By Lyle V. Harris
As metro Atlanta is poised for a mass transit Renaissance, boosters for the sprawling, “southern crescent” sub-region known as Aerotropolis want to ensure that those who live, work, and play near the world’s busiest airport are ahead of the curve and innovating for the future.
The Aerotropolis Atlanta Community Improvement Districts (AACIDs), in partnership with their public and private sector partners, have launched a feasibility study to assess the potential of leveraging the region’s existing transit assets — and possibly creating new ones — to keep pace with the community’s evolving mobility needs.
Gerald McDowell, executive director of the AACIDs, explained that the rationale for the yearlong study is twofold: First, to increase and enhance transit access for local residents, employees and employers. At the same time, they want to make Aerotropolis more attractive to travelers, conventioneers and large corporations that may be interested in relocating their operations to the region because of the area’s ideal proximity to Hartsfield-Jackson Atlanta International Airport.
Aerotropolis, which lies in both Clayton and Fulton counties, covers about 16 square miles and straddles three of the region’s major interstates: I-85, I-75, and I-285. Today, transit service to the area consists primarily of MARTA buses and its popular heavy-rail line that takes commuters directly to the airport’s main terminal for $2.50, one-way.
Still, there’s plenty of room for more, and better transit.
“We want to make transit connections internally, within the region and externally, beyond the region.” McDowell said. “We have to be in a position to make sure that we have the infrastructure in place for those connections to be made seamlessly.”
One of the promising scenarios being considered, McDowell said, is the possible addition of new routes for the free, ATL SkyTrain. The automated rail system currently shuttles passengers between the airport’s domestic terminal, the offsite rental car facility and the nearby Georgia International Convention Center (GICC).

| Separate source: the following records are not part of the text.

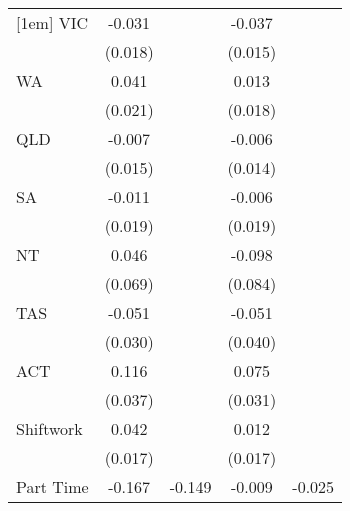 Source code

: {\begin{tabular}{l*{4}{c}}
[1em]
VIC                 &      -0.031         &                     &      -0.037\sym{*}  &                     \\
                    &     (0.018)         &                     &     (0.015)         &                     \\
[1em]
WA                  &       0.041         &                     &       0.013         &                     \\
                    &     (0.021)         &                     &     (0.018)         &                     \\
[1em]
QLD                 &      -0.007         &                     &      -0.006         &                     \\
                    &     (0.015)         &                     &     (0.014)         &                     \\
[1em]
SA                  &      -0.011         &                     &      -0.006         &                     \\
                    &     (0.019)         &                     &     (0.019)         &                     \\
[1em]
NT                  &       0.046         &                     &      -0.098         &                     \\
                    &     (0.069)         &                     &     (0.084)         &                     \\
[1em]
TAS                 &      -0.051         &                     &      -0.051         &                     \\
                    &     (0.030)         &                     &     (0.040)         &                     \\
[1em]
ACT                 &       0.116\sym{**} &                     &       0.075\sym{*}  &                     \\
                    &     (0.037)         &                     &     (0.031)         &                     \\
[1em]
Shiftwork           &       0.042\sym{*}  &                     &       0.012         &                     \\
                    &     (0.017)         &                     &     (0.017)         &                     \\
[1em]
Part Time           &      -0.167\sym{***}&      -0.149\sym{***}&      -0.009         &      -0.025\sym{*}  \\

\end{tabular}}
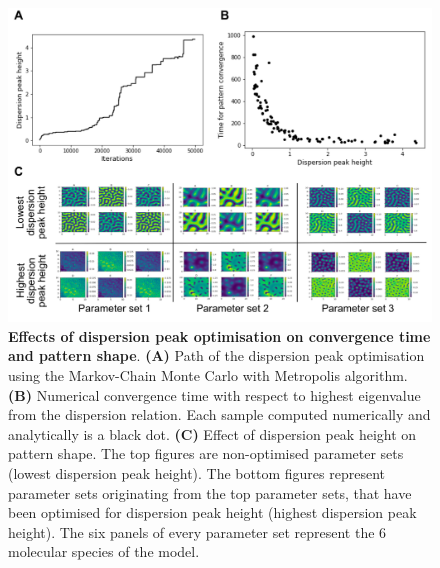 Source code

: \begin{figure}[H] %
    \centering
    \includegraphics[width=1\textwidth]{chapters/Chapter 1/dispersion_peak_optimisation} %
    \caption{\textbf{Effects of dispersion peak optimisation on convergence time and pattern shape}. \textbf{(A)} Path of the dispersion peak optimisation using the Markov-Chain Monte Carlo with Metropolis algorithm. \textbf{(B)} Numerical convergence time with respect to highest eigenvalue from the dispersion relation. Each sample computed numerically and analytically is a black dot. \textbf{(C)} Effect of dispersion peak height on pattern shape. The top figures are non-optimised parameter sets (lowest dispersion peak height). The bottom figures represent parameter sets originating from the top parameter sets, that have been optimised for dispersion peak height (highest dispersion peak height). The six panels of every parameter set represent the 6 molecular species of the model.}
    \label{fig:dispersion_peak_optimisation} %
\end{figure}



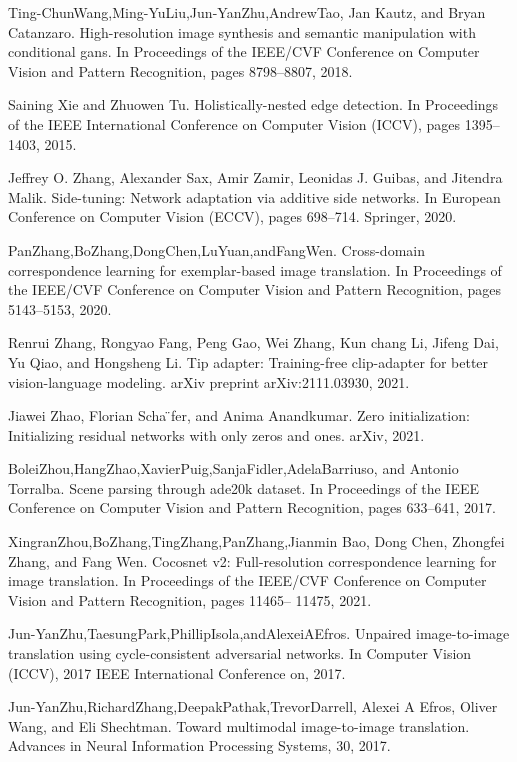 \documentclass[a4paper,AutoFakeBold,oneside,12pt]{book}
\begin{document}
\begin{nopagenumber}
\noindent
[90] Ting-ChunWang,Ming-YuLiu,Jun-YanZhu,AndrewTao, Jan Kautz, and Bryan Catanzaro. High-resolution image synthesis and semantic manipulation with conditional gans. In Proceedings of the IEEE/CVF Conference on Computer Vision and Pattern Recognition, pages 8798–8807, 2018.

\noindent
[91] Saining Xie and Zhuowen Tu. Holistically-nested edge detection. In Proceedings of the IEEE International Conference on Computer Vision (ICCV), pages 1395–1403, 2015.

\noindent
[92] Jeffrey O. Zhang, Alexander Sax, Amir Zamir, Leonidas J. Guibas, and Jitendra Malik. Side-tuning: Network adaptation via additive side networks. In European Conference on Computer Vision (ECCV), pages 698–714. Springer, 2020.

\noindent
[93] PanZhang,BoZhang,DongChen,LuYuan,andFangWen. Cross-domain correspondence learning for exemplar-based image translation. In Proceedings of the IEEE/CVF Conference on Computer Vision and Pattern Recognition, pages 5143–5153, 2020.

\noindent
[94] Renrui Zhang, Rongyao Fang, Peng Gao, Wei Zhang, Kun chang Li, Jifeng Dai, Yu Qiao, and Hongsheng Li. Tip adapter: Training-free clip-adapter for better vision-language modeling. arXiv preprint arXiv:2111.03930, 2021.

\noindent
[95] Jiawei Zhao, Florian Scha ̈fer, and Anima Anandkumar. Zero initialization: Initializing residual networks with only zeros and ones. arXiv, 2021.

\noindent
[96] BoleiZhou,HangZhao,XavierPuig,SanjaFidler,AdelaBarriuso, and Antonio Torralba. Scene parsing through ade20k dataset. In Proceedings of the IEEE Conference on Computer Vision and Pattern Recognition, pages 633–641, 2017.

\noindent
[97] XingranZhou,BoZhang,TingZhang,PanZhang,Jianmin Bao, Dong Chen, Zhongfei Zhang, and Fang Wen. Cocosnet v2: Full-resolution correspondence learning for image translation. In Proceedings of the IEEE/CVF Conference on Computer Vision and Pattern Recognition, pages 11465– 11475, 2021.

\noindent
[98] Jun-YanZhu,TaesungPark,PhillipIsola,andAlexeiAEfros. Unpaired image-to-image translation using cycle-consistent adversarial networks. In Computer Vision (ICCV), 2017 IEEE International Conference on, 2017.

\noindent
[99] Jun-YanZhu,RichardZhang,DeepakPathak,TrevorDarrell, Alexei A Efros, Oliver Wang, and Eli Shechtman. Toward multimodal image-to-image translation. Advances in Neural Information Processing Systems, 30, 2017.


\end{nopagenumber}
\end{document}
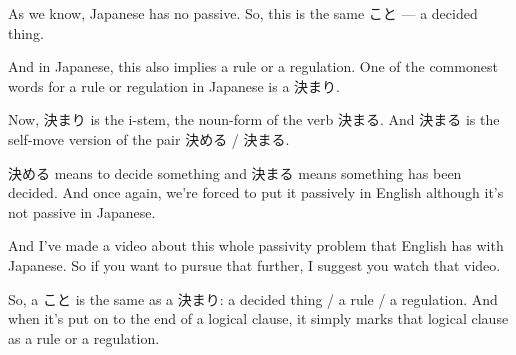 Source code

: As we know, Japanese has no passive. So, this is the same こと --- a decided thing.

And in Japanese, this also implies a rule or a regulation. One of the commonest words for a rule or regulation in Japanese is a 決まり.

Now, 決まり is the i-stem, the noun-form of the verb 決まる. And 決まる is the self-move version of the pair 決める / 決まる.

決める means to decide something and 決まる means something has been decided. And once again, we're forced to put it passively in English although it's not passive in Japanese.

And I've made a video about this whole passivity problem that English has with Japanese. So if you want to pursue that further, I suggest you watch that video.

So, a こと is the same as a 決まり: a decided thing / a rule / a regulation. And when it's put on to the end of a logical clause, it simply marks that logical clause as a rule or a regulation.

\stopsectionlevel

\stopsectionlevel
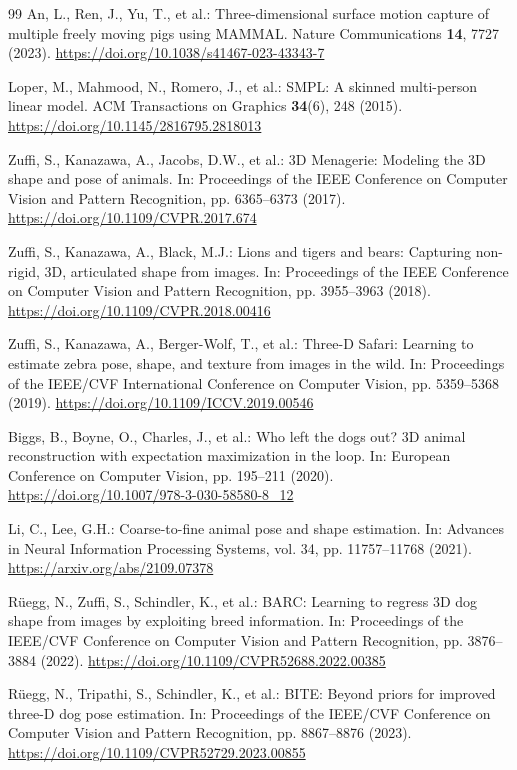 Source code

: \documentclass[runningheads]{llncs}
\begin{document}
\begin{thebibliography}{99}
An, L., Ren, J., Yu, T., et al.: Three-dimensional surface motion capture of multiple freely moving pigs using MAMMAL. Nature Communications \textbf{14}, 7727 (2023). \url{https://doi.org/10.1038/s41467-023-43343-7}

Loper, M., Mahmood, N., Romero, J., et al.: SMPL: A skinned multi-person linear model. ACM Transactions on Graphics \textbf{34}(6), 248 (2015). \url{https://doi.org/10.1145/2816795.2818013}

Zuffi, S., Kanazawa, A., Jacobs, D.W., et al.: 3D Menagerie: Modeling the 3D shape and pose of animals. In: Proceedings of the IEEE Conference on Computer Vision and Pattern Recognition, pp. 6365--6373 (2017). \url{https://doi.org/10.1109/CVPR.2017.674}

Zuffi, S., Kanazawa, A., Black, M.J.: Lions and tigers and bears: Capturing non-rigid, 3D, articulated shape from images. In: Proceedings of the IEEE Conference on Computer Vision and Pattern Recognition, pp. 3955--3963 (2018). \url{https://doi.org/10.1109/CVPR.2018.00416}

Zuffi, S., Kanazawa, A., Berger-Wolf, T., et al.: Three-D Safari: Learning to estimate zebra pose, shape, and texture from images in the wild. In: Proceedings of the IEEE/CVF International Conference on Computer Vision, pp. 5359--5368 (2019). \url{https://doi.org/10.1109/ICCV.2019.00546}

Biggs, B., Boyne, O., Charles, J., et al.: Who left the dogs out? 3D animal reconstruction with expectation maximization in the loop. In: European Conference on Computer Vision, pp. 195--211 (2020). \url{https://doi.org/10.1007/978-3-030-58580-8_12}

Li, C., Lee, G.H.: Coarse-to-fine animal pose and shape estimation. In: Advances in Neural Information Processing Systems, vol. 34, pp. 11757--11768 (2021). \url{https://arxiv.org/abs/2109.07378}

Rüegg, N., Zuffi, S., Schindler, K., et al.: BARC: Learning to regress 3D dog shape from images by exploiting breed information. In: Proceedings of the IEEE/CVF Conference on Computer Vision and Pattern Recognition, pp. 3876--3884 (2022). \url{https://doi.org/10.1109/CVPR52688.2022.00385}

Rüegg, N., Tripathi, S., Schindler, K., et al.: BITE: Beyond priors for improved three-D dog pose estimation. In: Proceedings of the IEEE/CVF Conference on Computer Vision and Pattern Recognition, pp. 8867--8876 (2023). \url{https://doi.org/10.1109/CVPR52729.2023.00855}


\end{thebibliography}
\end{document}
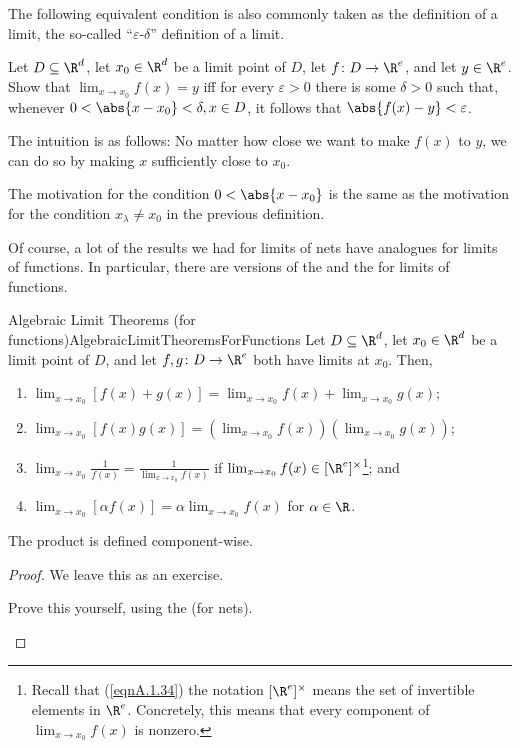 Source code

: The following equivalent condition is also commonly taken as the definition of a limit, the so-called ``$\varepsilon$-$\delta$'' definition of a limit.
\begin{exr}{}{}
Let $D\subseteq \R ^d$, let $x_0\in \R ^d$ be a limit point of $D$, let $f\colon D\rightarrow \R ^e$, and let $y\in \R ^e$.  Show that $\lim _{x\to x_0}f(x)=y$ iff for every $\varepsilon >0$ there is some $\delta >0$ such that, whenever $0<\abs{x-x_0}<\delta, x\in D$, it follows that $\abs{f(x)-y}<\varepsilon$.
\begin{rmk}
The intuition is as follows:  No matter how close we want to make $f(x)$ to $y$, we can do so by making $x$ sufficiently close to $x_0$.
\end{rmk}
\begin{rmk}
The motivation for the condition $0<\abs{x-x_0}$ is the same as the motivation for the condition $x_\lambda \neq x_0$ in the previous definition.
\end{rmk}
\end{exr}
Of course, a lot of the results we had for limits of nets have analogues for limits of functions.  In particular, there are versions of the  and the  for limits of functions.
\begin{prp}{Algebraic Limit Theorems (for \\ functions)}{AlgebraicLimitTheoremsForFunctions}
Let $D\subseteq \R ^d$, let $x_0\in \R ^d$ be a limit point of $D$, and let $f,g\colon D\rightarrow \R ^e$ both have limits at $x_0$.  Then,
\begin{enumerate}
\item $\lim _{x\to x_0}[f(x)+g(x)]=\lim _{x\to x_0}f(x)+\lim _{x\to x_0}g(x)$;
\item $\lim _{x\to x_0}[f(x)g(x)]=\left( \lim _{x\to x_0}f(x)\right) \left( \lim _{x\to x_0}g(x)\right)$;
\item $\lim _{x\to x_0}\frac{1}{f(x)}=\frac{1}{\lim _{x\to x_0}f(x)}$ if $\lim _{x\to x_0}f(x)\in [\R ^e]^{\times}$\footnote{Recall that (\eqref{eqnA.1.34}) the notation $[\R ^e]^{\times}$ means the set of invertible elements in $\R ^e$.  Concretely, this means that every component of $\lim _{x\to x_0}f(x)$ is nonzero.}; and
\item $\lim _{x\to x_0}[\alpha f(x)]=\alpha \lim _{x\to x_0}f(x)$ for $\alpha \in \R$.
\end{enumerate}
\begin{rmk}
The product is defined component-wise.
\end{rmk}
\begin{proof}
We leave this as an exercise.
\begin{exr}[breakable=false]{}{}
Prove this yourself, using the  (for nets).
\end{exr}
\end{proof}
\end{prp}
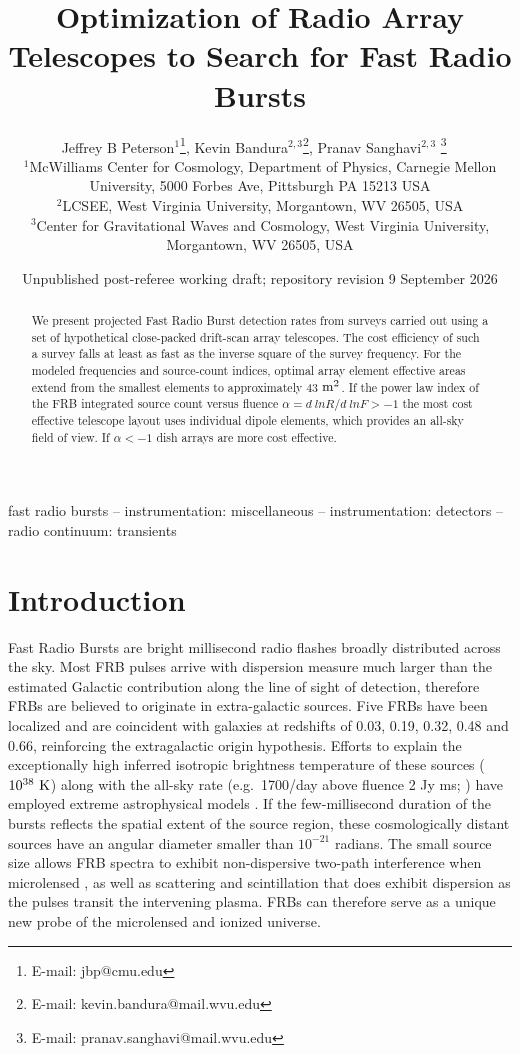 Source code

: \documentclass[fleqn,usenatbib]{mnras}
\title{Optimization of Radio Array Telescopes to Search for Fast Radio Bursts}
\author[Peterson J. B. et al.]{
Jeffrey B Peterson$^{1}$\thanks{E-mail: jbp@cmu.edu },
Kevin Bandura$^{2,3}$\thanks{E-mail: kevin.bandura@mail.wvu.edu },
Pranav Sanghavi$^{2,3}$ \thanks{E-mail: pranav.sanghavi@mail.wvu.edu}
\
\\
$^{1}$McWilliams Center for Cosmology, Department of Physics, Carnegie Mellon University, 5000 Forbes Ave, Pittsburgh PA 15213 USA\\
$^{2}$LCSEE, West Virginia University, Morgantown, WV 26505, USA\\
$^{3}$Center for Gravitational Waves and Cosmology, West Virginia University, Morgantown, WV 26505, USA
}
\date{Unpublished post-referee working draft; repository revision 9 September 2026}
\begin{document}
\label{firstpage}
\pagerange{\pageref{firstpage}--\pageref{lastpage}}
\maketitle

\begin{abstract}
We present projected Fast Radio Burst detection rates from surveys carried out using a set of hypothetical close-packed drift-scan array telescopes. The cost efficiency of such a survey falls at least as fast as the inverse square of the survey frequency. For the modeled frequencies and source-count indices, optimal array element effective areas extend from the smallest elements to approximately 43 $\rm{m^2}$.  If the power law index of the FRB integrated source count versus fluence $\alpha = d ~ln R/d ~ln F > -1$ the most cost effective telescope layout uses individual dipole elements, which provides an all-sky field of view. If $\alpha <-1$ dish arrays are more cost effective.

\end{abstract}

\begin{keywords}
fast radio bursts -- instrumentation: miscellaneous -- instrumentation: detectors -- radio continuum: transients
\end{keywords}

\section{Introduction}
Fast Radio Bursts are bright millisecond radio flashes broadly distributed across the sky. Most FRB pulses arrive with dispersion measure much larger than the estimated Galactic contribution along the line of sight of detection, therefore FRBs are believed to originate in extra-galactic sources.
Five FRBs \citep{2017ApJ...834L...7T,2016PASA...33...45P} have been localized and are coincident with galaxies at redshifts of 0.03, 0.19, 0.32, 0.48 and 0.66, reinforcing the extragalactic origin hypothesis.
Efforts to explain the exceptionally high inferred isotropic brightness temperature of these sources ($10^{38} \rm{~K}$) along with the all-sky rate (e.g.\ 1700/day above fluence 2 Jy ms; \citealt{parkes2018}) have employed extreme astrophysical models \citep{review1, review2}. If the few-millisecond duration of the bursts reflects the spatial extent of the source region, these cosmologically distant sources have an angular diameter smaller than $10^{-21}$ radians. The small source size allows FRB spectra to exhibit non-dispersive two-path interference when microlensed \citep{2019BAAS...51c.420R}, as well as scattering and scintillation that does exhibit dispersion as the pulses transit the intervening plasma. FRBs can therefore serve as a unique new probe of the microlensed and ionized universe.
\end{document}
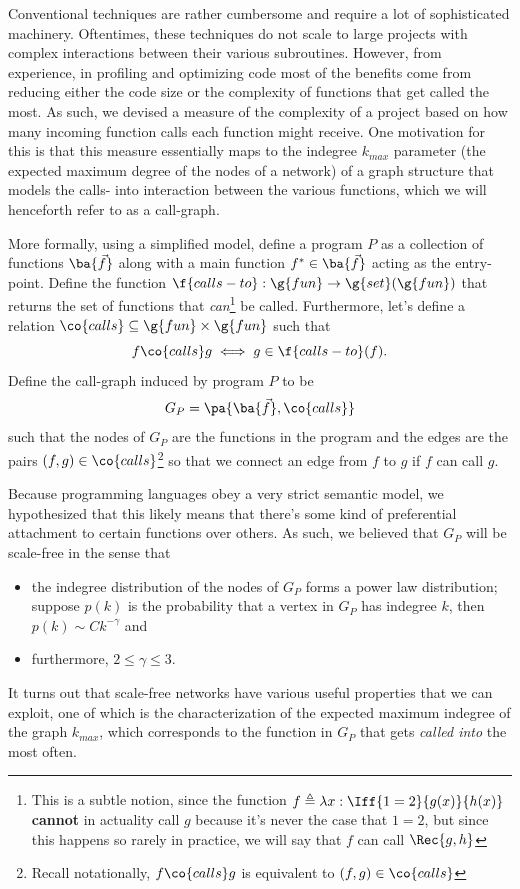 \documentclass[11pt,a4paper]{article}
\begin{document}
Conventional techniques are rather cumbersome and require a lot of 
sophisticated machinery. Oftentimes, these techniques do not scale to large 
projects with complex interactions between their various subroutines. However, 
from experience, in profiling and optimizing code most of the 
benefits come from reducing either the code size or the complexity of 
functions that get called the most. As such, we devised a measure of the 
complexity of a project based on how many incoming function calls each 
function might receive. One motivation for this is that this measure 
essentially maps to the indegree $k_{max}$ parameter (the expected maximum 
degree of the nodes of a network) of a graph structure that models the calls-
into interaction between the various functions, which we will henceforth
refer to as a call-graph.

More formally, using a simplified model,  define a program $P$ as a 
collection of functions $\ba{\vec f}$ along with a main function 
$f^* \in \ba{\vec f}$ acting as the entry-point. Define the function 
$\f{calls-to}: \g{fun} \to \g{set}(\g{fun})$ that returns the set of functions 
that \textit{can}\footnote{This is a subtle notion, since the 
function $f \triangleq \lambda x: \Iff{1 = 2}{g(x)}{h(x)}$ \textbf{cannot} in 
actuality call $g$ because it's never the case that $1 = 2$, but since this 
happens so rarely in practice, we will say that $f$ can call $\Rec{g,h}$} be 
called. Furthermore, let's define a relation 
$\co{calls} \subseteq \g{fun} \times \g{fun}$ such that 
$$f \co{calls} g \iff g \in \f{calls-to}(f).$$
Define the call-graph induced by program $P$ to be 
$$G_P = \pa{\ba{\vec f}, \co{calls}}$$
such that the nodes of $G_P$ are the functions in the program and the edges 
are the pairs $(f,g) \in \co{calls}$\footnote{Recall notationally, 
$f\co{calls}g$ is equivalent to $(f,g) \in \co{calls}$} so that we connect an 
edge from $f$ to $g$ if $f$ can call $g$.

Because programming languages obey a very strict semantic model, we 
hypothesized that this likely means that there's some kind of preferential 
attachment to certain functions over others. As such, we believed that $G_P$ 
will be scale-free in the sense that\cite{DUR}
\begin{itemize}
\item the indegree distribution of the nodes of $G_P$ forms a power law 
distribution; suppose $p(k)$ is the probability that a vertex in $G_P$ has 
indegree $k$, then $p(k) \sim C k^{-\gamma}$ and
\item furthermore, $2 \le \gamma \le 3$.
\end{itemize}
It turns out that scale-free networks have various useful properties that we 
can exploit, one of which is the characterization of the expected maximum 
indegree of the graph $k_{max}$, which corresponds to the function in $G_P$ 
that gets \emph{called into} the most often. 
\end{document}
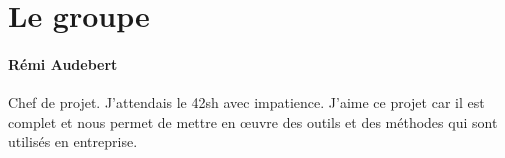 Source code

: \section{Le groupe}

\paragraph{Rémi Audebert} Chef de projet. J'attendais le 42sh avec impatience.
J'aime ce projet car il est complet et nous permet de mettre en œuvre des
outils et des méthodes qui sont utilisés en entreprise.
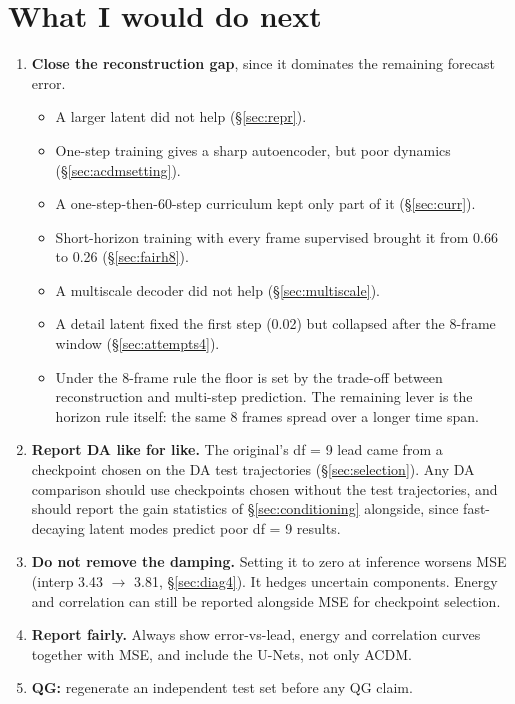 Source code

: \documentclass[10.5pt,a4paper]{article}
\begin{document}
\section{What I would do next}\label{sec:next}
\begin{enumerate}[leftmargin=*]
\item \textbf{Close the reconstruction gap}, since it dominates the remaining forecast error.
  \begin{itemize}
  \item A larger latent did not help (\S\ref{sec:repr}).
  \item One-step training gives a sharp autoencoder, but poor dynamics
    (\S\ref{sec:acdmsetting}).
  \item A one-step-then-60-step curriculum kept only part of it (\S\ref{sec:curr}).
  \item Short-horizon training with every frame supervised brought it from 0.66 to 0.26
    (\S\ref{sec:fairh8}).
  \item A multiscale decoder did not help (\S\ref{sec:multiscale}).
  \item A detail latent fixed the first step (0.02) but collapsed after the 8-frame window
    (\S\ref{sec:attempts4}).
  \item Under the 8-frame rule the floor is set by the trade-off between reconstruction and
    multi-step prediction. The remaining lever is the horizon rule itself: the same 8 frames
    spread over a longer time span.
  \end{itemize}
\item \textbf{Report DA like for like.} The original's df = 9 lead came from a checkpoint
  chosen on the DA test trajectories (\S\ref{sec:selection}). Any DA comparison should use
  checkpoints chosen without the test trajectories, and should report the gain statistics of
  \S\ref{sec:conditioning} alongside, since fast-decaying latent modes predict poor df = 9
  results.
\item \textbf{Do not remove the damping.} Setting it to zero at inference worsens MSE
  (interp 3.43 $\to$ 3.81, \S\ref{sec:diag4}). It hedges uncertain components. Energy and
  correlation can still be reported alongside MSE for checkpoint selection.
\item \textbf{Report fairly.} Always show error-vs-lead, energy and correlation curves together
  with MSE, and include the U-Nets, not only ACDM.
\item \textbf{QG:} regenerate an independent test set before any QG claim.
\end{enumerate}
\end{document}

The feasibility study now underway could include proposals to add SkyTrain-type service from the convention center to the busy Camp Creek Parkway corridor, to the corporate headquarters for Porsche and Delta Airlines and to a new, 320-acre, mixed-use development that will be adjacent to Hartsfield-Jackson in the City of College Park called “Airport City.”
“Everything is on the table,” McDowell said. “The theme of this transit study is creating 21st century transit infrastructure for Hartsfield-Jackson Airport.”
Grady Smith is a veteran transit planner for VHB, which is conducting the $350,000, privately funded Aerotropolis study. Smith said that a highlight of the company’s work will take place in September when Aerotropolis will be inviting transit companies from around the world to Atlanta to display their cutting-edge technologies to improve mobility.
“We will be holding an innovations summit asking vendors to bring us their ideas about how technology can help with some of these activities.” Smith said “From light-rail, to personal rapid transit to electric bikes, we want to be innovative and creative in our solutions set and we’re asking the mobility technology community to to give us some ideas.”
In addition to the September summit, Smith said his team will conduct outreach including interviews with key stakeholders, mobile exhibits, public meetings, and surveys. Those who wish to share their input for the study can complete an online survey. Recommendations from the study are expected to be announced in December.
With the overwhelming passage of the “More MARTA” referendum in the City of Atlanta in 2016 and the approval of a historic, pro-transit bill in the Legislature earlier this year, it appears that state and local leaders — and traffic-plagued commuters — are now recognizing the value of investing in buses, trains and alternative transportation modes instead of focusing solely on roads and highways.
Although most of the new initiatives on the drawing board will be concentrated in metro Atlanta’s northern tier, the rise of Aerotropolis could help extend the region’s transit footprint southward and become a catalyst for much-needed economic revitalization and quality-of-life improvements.
“Anytime you can make it a lot easier for people to have transportation access, it correlates to jobs and compounds the interest in the area and helps make more economic development happen,” said Shannon James Sr., executive director of the related Aerotropolis Alliance and a member of the AACIDs board of directors. “As we work to energize this area, we know what the means and the impact it will have on these communities 50 years from now.”